> _Provided data_
_ _ _
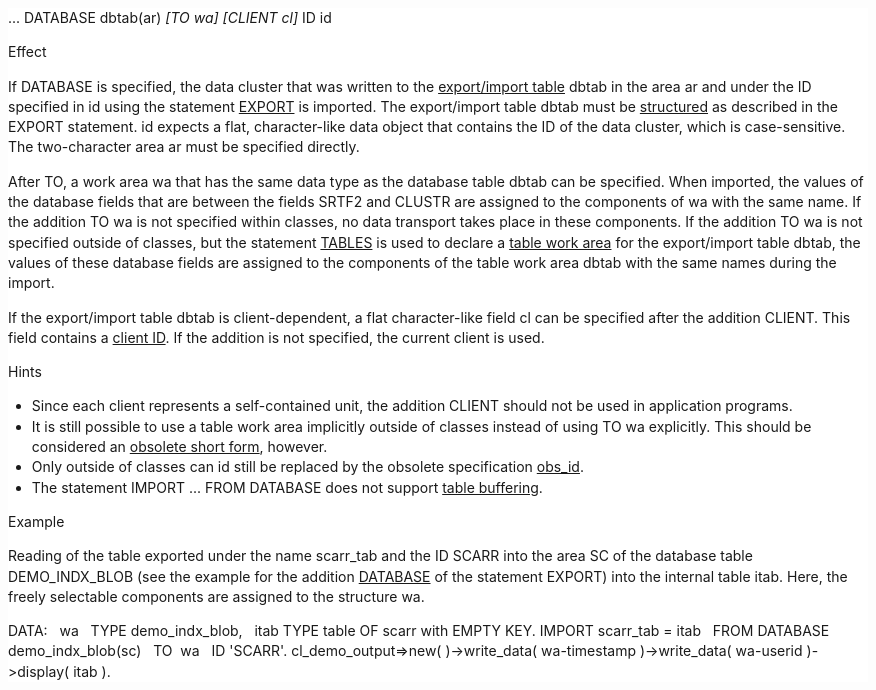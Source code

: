 ... DATABASE dbtab(ar) *\[*TO wa*\]* *\[*CLIENT cl*\]* ID id

Effect

If DATABASE is specified, the data cluster that was written to the [export/import table](javascript:call_link\('abenexport_import_table_glosry.htm'\) "Glossary Entry") dbtab in the area ar and under the ID specified in id using the statement [EXPORT](javascript:call_link\('abapexport_data_cluster_medium.htm'\)) is imported. The export/import table dbtab must be [structured](javascript:call_link\('abenexport_data_cluster_indx.htm'\)) as described in the EXPORT statement. id expects a flat, character-like data object that contains the ID of the data cluster, which is case-sensitive. The two-character area ar must be specified directly.

After TO, a work area wa that has the same data type as the database table dbtab can be specified. When imported, the values of the database fields that are between the fields SRTF2 and CLUSTR are assigned to the components of wa with the same name. If the addition TO wa is not specified within classes, no data transport takes place in these components. If the addition TO wa is not specified outside of classes, but the statement [TABLES](javascript:call_link\('abaptables.htm'\)) is used to declare a [table work area](javascript:call_link\('abentable_work_area_glosry.htm'\) "Glossary Entry") for the export/import table dbtab, the values of these database fields are assigned to the components of the table work area dbtab with the same names during the import.

If the export/import table dbtab is client-dependent, a flat character-like field cl can be specified after the addition CLIENT. This field contains a [client ID](javascript:call_link\('abenclient_identifier_glosry.htm'\) "Glossary Entry"). If the addition is not specified, the current client is used.

Hints

-   Since each client represents a self-contained unit, the addition CLIENT should not be used in application programs.
-   It is still possible to use a table work area implicitly outside of classes instead of using TO wa explicitly. This should be considered an [obsolete short form](javascript:call_link\('abapexport_import_tables_area.htm'\)), however.
-   Only outside of classes can id still be replaced by the obsolete specification [obs\_id](javascript:call_link\('abapimport_obsolete_id.htm'\)).
-   The statement IMPORT ... FROM DATABASE does not support [table buffering](javascript:call_link\('abentable_buffering_glosry.htm'\) "Glossary Entry").

Example

Reading of the table exported under the name scarr\_tab and the ID SCARR into the area SC of the database table DEMO\_INDX\_BLOB (see the example for the addition [DATABASE](javascript:call_link\('abapexport_data_cluster_medium.htm'\)) of the statement EXPORT) into the internal table itab. Here, the freely selectable components are assigned to the structure wa.

DATA:
  wa   TYPE demo\_indx\_blob,
  itab TYPE table OF scarr with EMPTY KEY.
IMPORT scarr\_tab = itab
  FROM DATABASE demo\_indx\_blob(sc)
  TO  wa
  ID 'SCARR'.
cl\_demo\_output=>new(
)->write\_data( wa-timestamp
)->write\_data( wa-userid
)->display( itab ).
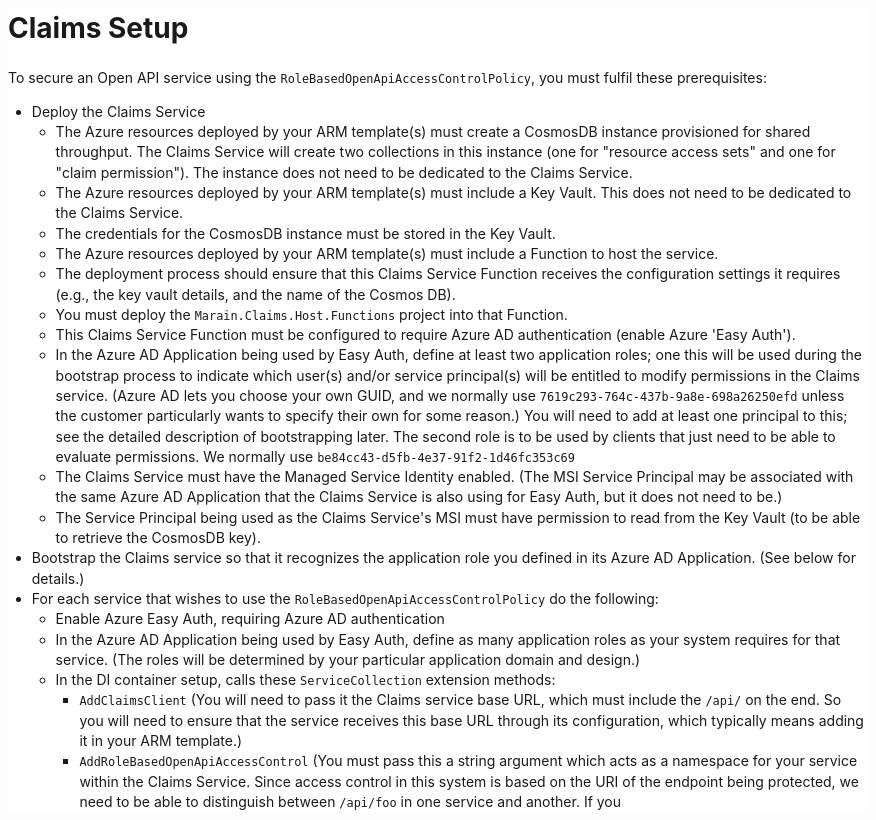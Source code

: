 ﻿# Claims Setup

To secure an Open API service using the
`RoleBasedOpenApiAccessControlPolicy`, you must fulfil these
prerequisites:

* Deploy the Claims Service
  * The Azure resources deployed by your ARM template(s) must create a
    CosmosDB instance provisioned for shared throughput. The Claims
    Service will create two collections in this instance (one for
    "resource access sets" and one for "claim permission"). The instance
    does not need to be dedicated to the Claims Service.
  * The Azure resources deployed by your ARM template(s) must include a
    Key Vault. This does not need to be dedicated to the Claims Service.
  * The credentials for the CosmosDB instance must be stored in the Key
    Vault.
  * The Azure resources deployed by your ARM template(s) must include a
    Function to host the service.
  * The deployment process should ensure that this Claims Service
    Function receives the configuration settings it requires (e.g., the
    key vault details, and the name of the Cosmos DB).
  * You must deploy the `Marain.Claims.Host.Functions` project into that
    Function.
  * This Claims Service Function must be configured to require Azure AD
    authentication (enable Azure 'Easy Auth').
  * In the Azure AD Application being used by Easy Auth, define at
    least two application roles; one this will be used during the
    bootstrap process to indicate which user(s) and/or service
    principal(s) will be entitled to modify permissions in the
    Claims service. (Azure AD lets you choose your own GUID, and we
    normally use `7619c293-764c-437b-9a8e-698a26250efd` unless the
    customer particularly wants to specify their own for some reason.)
    You will need to add at least one principal to this;
    see the detailed description of bootstrapping later.
    The second role is to be used by clients that just need to be able
    to evaluate permissions. We normally use `be84cc43-d5fb-4e37-91f2-1d46fc353c69`
  * The Claims Service must have the Managed Service Identity enabled.
    (The MSI Service Principal may be associated with the same Azure AD
    Application that the Claims Service is also using for Easy Auth, but
    it does not need to be.)
  * The Service Principal being used as the Claims Service's MSI must
    have permission to read from the Key Vault (to be able to retrieve
    the CosmosDB key).
* Bootstrap the Claims service so that it recognizes the application role
  you defined in its Azure AD Application. (See below for details.)
* For each service that wishes to use the
  `RoleBasedOpenApiAccessControlPolicy` do the following:
  * Enable Azure Easy Auth, requiring Azure AD authentication
  * In the Azure AD Application being used by Easy Auth, define as many
    application roles as your system requires for that service. (The
    roles will be determined by your particular application domain and
    design.)
  * In the DI container setup, calls these `ServiceCollection` extension
    methods:
    * `AddClaimsClient` (You will need to pass it the Claims service
      base URL, which must include the `/api/` on the end. So you will
      need to ensure that the service receives this base URL through its
      configuration, which typically means adding it in your ARM
      template.)
    * `AddRoleBasedOpenApiAccessControl` (You must pass this a string
      argument which acts as a namespace for your service within the
      Claims Service. Since access control in this system is based on the
      URI of the endpoint being protected, we need to be able to
      distinguish between `/api/foo` in one service and another. If you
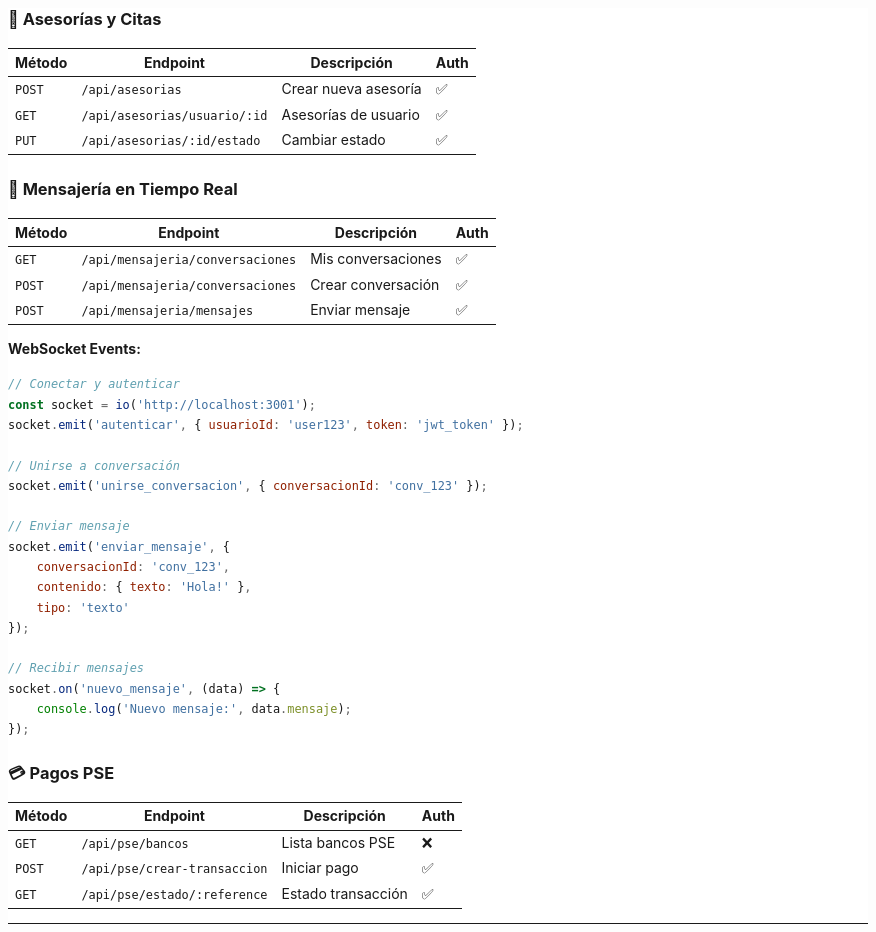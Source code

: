 ### 📅 **Asesorías y Citas**

| Método | Endpoint | Descripción | Auth |
|--------|----------|-------------|------|
| `POST` | `/api/asesorias` | Crear nueva asesoría | ✅ |
| `GET` | `/api/asesorias/usuario/:id` | Asesorías de usuario | ✅ |
| `PUT` | `/api/asesorias/:id/estado` | Cambiar estado | ✅ |

### 💬 **Mensajería en Tiempo Real**

| Método | Endpoint | Descripción | Auth |
|--------|----------|-------------|------|
| `GET` | `/api/mensajeria/conversaciones` | Mis conversaciones | ✅ |
| `POST` | `/api/mensajeria/conversaciones` | Crear conversación | ✅ |
| `POST` | `/api/mensajeria/mensajes` | Enviar mensaje | ✅ |

**WebSocket Events:**
```javascript
// Conectar y autenticar
const socket = io('http://localhost:3001');
socket.emit('autenticar', { usuarioId: 'user123', token: 'jwt_token' });

// Unirse a conversación
socket.emit('unirse_conversacion', { conversacionId: 'conv_123' });

// Enviar mensaje
socket.emit('enviar_mensaje', {
    conversacionId: 'conv_123',
    contenido: { texto: 'Hola!' },
    tipo: 'texto'
});

// Recibir mensajes
socket.on('nuevo_mensaje', (data) => {
    console.log('Nuevo mensaje:', data.mensaje);
});
```

### 💳 **Pagos PSE**

| Método | Endpoint | Descripción | Auth |
|--------|----------|-------------|------|
| `GET` | `/api/pse/bancos` | Lista bancos PSE | ❌ |
| `POST` | `/api/pse/crear-transaccion` | Iniciar pago | ✅ |
| `GET` | `/api/pse/estado/:reference` | Estado transacción | ✅ |

---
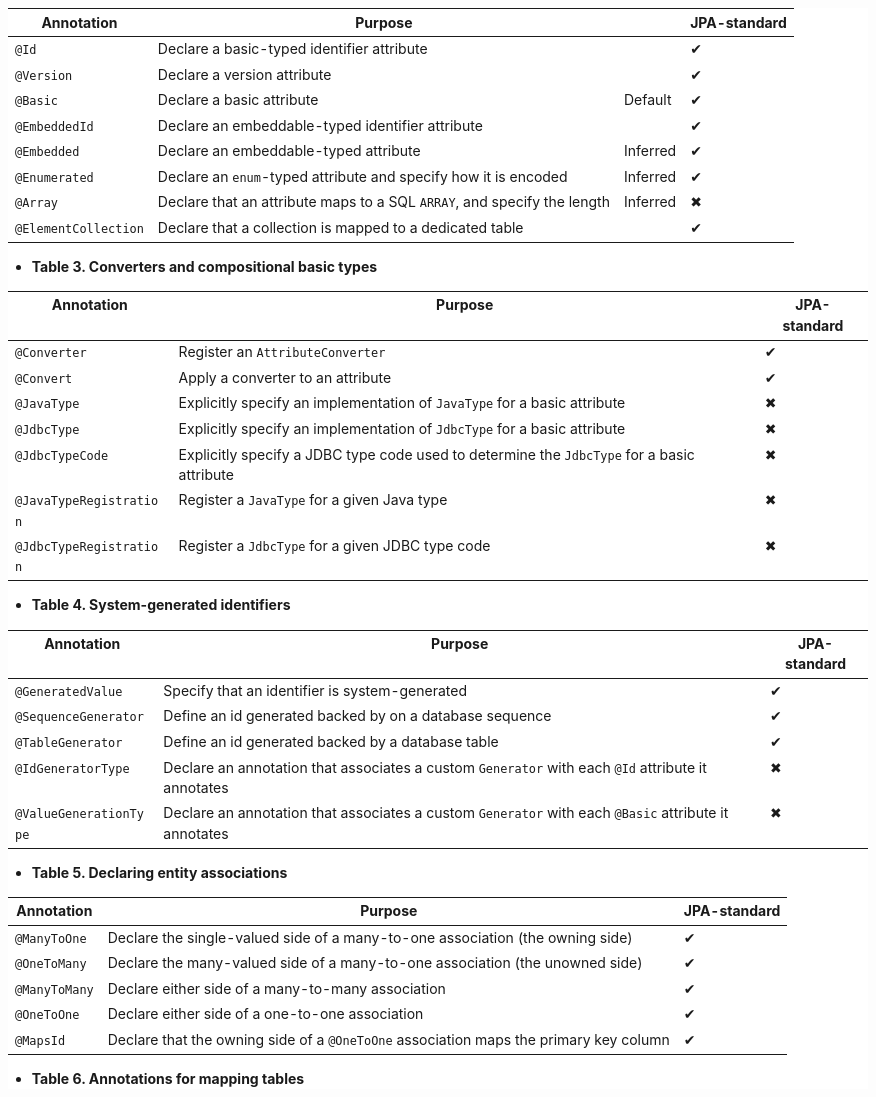|Annotation|Purpose| |JPA-standard|
|---|---|---|---|
|`@Id`|Declare a basic-typed identifier attribute||✔|
|`@Version`|Declare a version attribute||✔|
|`@Basic`|Declare a basic attribute|Default|✔|
|`@EmbeddedId`|Declare an embeddable-typed identifier attribute||✔|
|`@Embedded`|Declare an embeddable-typed attribute|Inferred|✔|
|`@Enumerated`|Declare an `enum`-typed attribute and specify how it is encoded|Inferred|✔|
|`@Array`|Declare that an attribute maps to a SQL `ARRAY`, and specify the length|Inferred|✖|
|`@ElementCollection`|Declare that a collection is mapped to a dedicated table||✔|

- **Table 3. Converters and compositional basic types**

|Annotation|Purpose|JPA-standard|
|---|---|---|
|`@Converter`|Register an `AttributeConverter`|✔|
|`@Convert`|Apply a converter to an attribute|✔|
|`@JavaType`|Explicitly specify an implementation of `JavaType` for a basic attribute|✖|
|`@JdbcType`|Explicitly specify an implementation of `JdbcType` for a basic attribute|✖|
|`@JdbcTypeCode`|Explicitly specify a JDBC type code used to determine the `JdbcType` for a basic attribute|✖|
|`@JavaTypeRegistration`|Register a `JavaType` for a given Java type|✖|
|`@JdbcTypeRegistration`|Register a `JdbcType` for a given JDBC type code|✖|

- **Table 4. System-generated identifiers**

| Annotation             | Purpose                                                                                              | JPA-standard |
| ---------------------- | ---------------------------------------------------------------------------------------------------- | ------------ |
| `@GeneratedValue`      | Specify that an identifier is system-generated                                                       | ✔            |
| `@SequenceGenerator`   | Define an id generated backed by on a database sequence                                              | ✔            |
| `@TableGenerator`      | Define an id generated backed by a database table                                                    | ✔            |
| `@IdGeneratorType`     | Declare an annotation that associates a custom `Generator` with each `@Id` attribute it annotates    | ✖            |
| `@ValueGenerationType` | Declare an annotation that associates a custom `Generator` with each `@Basic` attribute it annotates | ✖            |

- **Table 5. Declaring entity associations**

|Annotation|Purpose|JPA-standard|
|---|---|---|
|`@ManyToOne`|Declare the single-valued side of a many-to-one association (the owning side)|✔|
|`@OneToMany`|Declare the many-valued side of a many-to-one association (the unowned side)|✔|
|`@ManyToMany`|Declare either side of a many-to-many association|✔|
|`@OneToOne`|Declare either side of a one-to-one association|✔|
|`@MapsId`|Declare that the owning side of a `@OneToOne` association maps the primary key column|✔|
- **Table 6. Annotations for mapping tables**

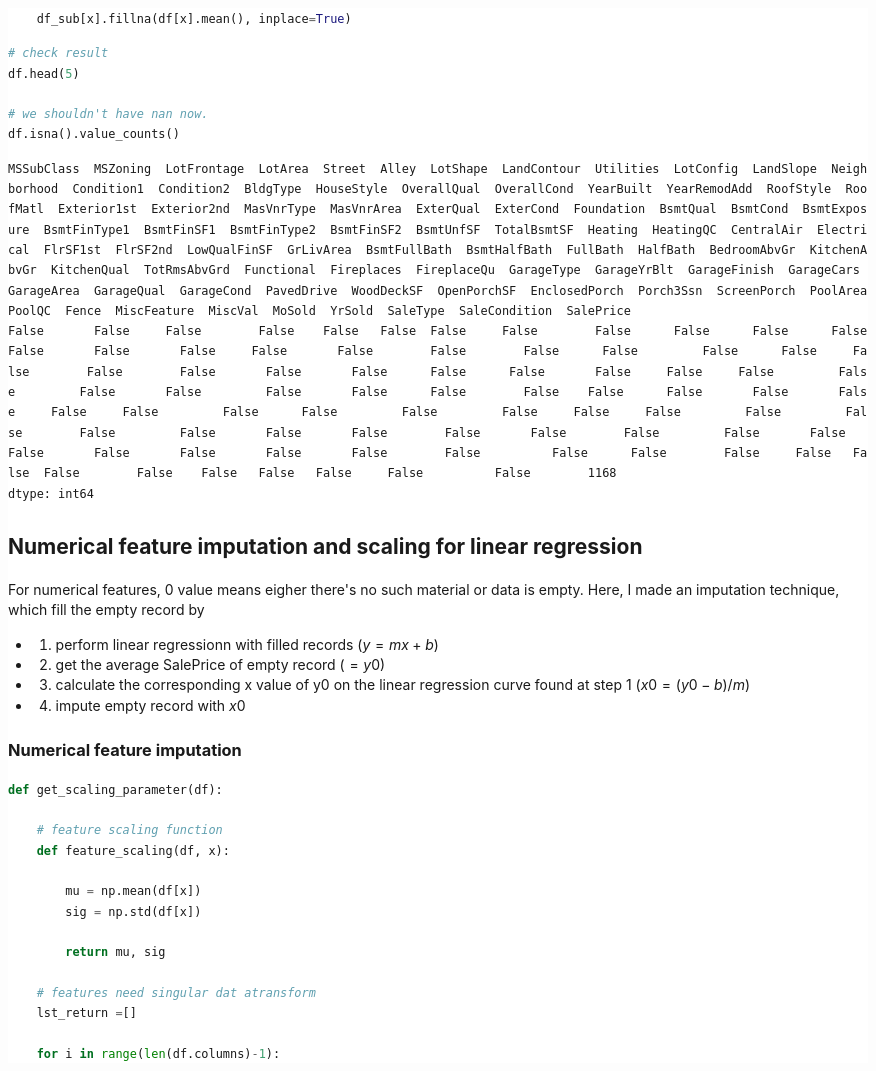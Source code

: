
 ```python
    df_sub[x].fillna(df[x].mean(), inplace=True)
```


```python
# check result
df.head(5)

# we shouldn't have nan now.
df.isna().value_counts()
```




    MSSubClass  MSZoning  LotFrontage  LotArea  Street  Alley  LotShape  LandContour  Utilities  LotConfig  LandSlope  Neighborhood  Condition1  Condition2  BldgType  HouseStyle  OverallQual  OverallCond  YearBuilt  YearRemodAdd  RoofStyle  RoofMatl  Exterior1st  Exterior2nd  MasVnrType  MasVnrArea  ExterQual  ExterCond  Foundation  BsmtQual  BsmtCond  BsmtExposure  BsmtFinType1  BsmtFinSF1  BsmtFinType2  BsmtFinSF2  BsmtUnfSF  TotalBsmtSF  Heating  HeatingQC  CentralAir  Electrical  FlrSF1st  FlrSF2nd  LowQualFinSF  GrLivArea  BsmtFullBath  BsmtHalfBath  FullBath  HalfBath  BedroomAbvGr  KitchenAbvGr  KitchenQual  TotRmsAbvGrd  Functional  Fireplaces  FireplaceQu  GarageType  GarageYrBlt  GarageFinish  GarageCars  GarageArea  GarageQual  GarageCond  PavedDrive  WoodDeckSF  OpenPorchSF  EnclosedPorch  Porch3Ssn  ScreenPorch  PoolArea  PoolQC  Fence  MiscFeature  MiscVal  MoSold  YrSold  SaleType  SaleCondition  SalePrice
    False       False     False        False    False   False  False     False        False      False      False      False         False       False       False     False       False        False        False      False         False      False     False        False        False       False       False      False      False       False     False     False         False         False       False         False       False      False        False    False      False       False       False     False     False         False      False         False         False     False     False         False         False        False         False       False       False        False       False        False         False       False       False       False       False       False       False        False          False      False        False     False   False  False        False    False   False   False     False          False        1168
    dtype: int64



## Numerical feature imputation and scaling for linear regression
For numerical features, 0 value means eigher there's no such material or data is empty.
Here, I made an imputation technique, which fill the empty record by
- 1. perform linear regressionn with filled records ($y = mx + b$)
- 2. get the average SalePrice of empty record ($=y0$)
- 3. calculate the corresponding x value of y0 on the linear regression curve found at step 1 ($x0 = (y0-b)/m$)
- 4. impute empty record with $x0$

### Numerical feature imputation


```python
def get_scaling_parameter(df):
    
    # feature scaling function
    def feature_scaling(df, x):
    
        mu = np.mean(df[x])
        sig = np.std(df[x])
    
        return mu, sig
    
    # features need singular dat atransform
    lst_return =[]

    for i in range(len(df.columns)-1):
```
_ _ _
> _Your objective_
Where a line in the listing above includes the string "each", copy that line.

> _Response_
-   Since each client represents a self-contained unit, the addition CLIENT should not be used in application programs.
* For each service that wishes to use the
| `@IdGeneratorType`     | Declare an annotation that associates a custom `Generator` with each `@Id` attribute it annotates    | ✖            |
| `@ValueGenerationType` | Declare an annotation that associates a custom `Generator` with each `@Basic` attribute it annotates | ✖            |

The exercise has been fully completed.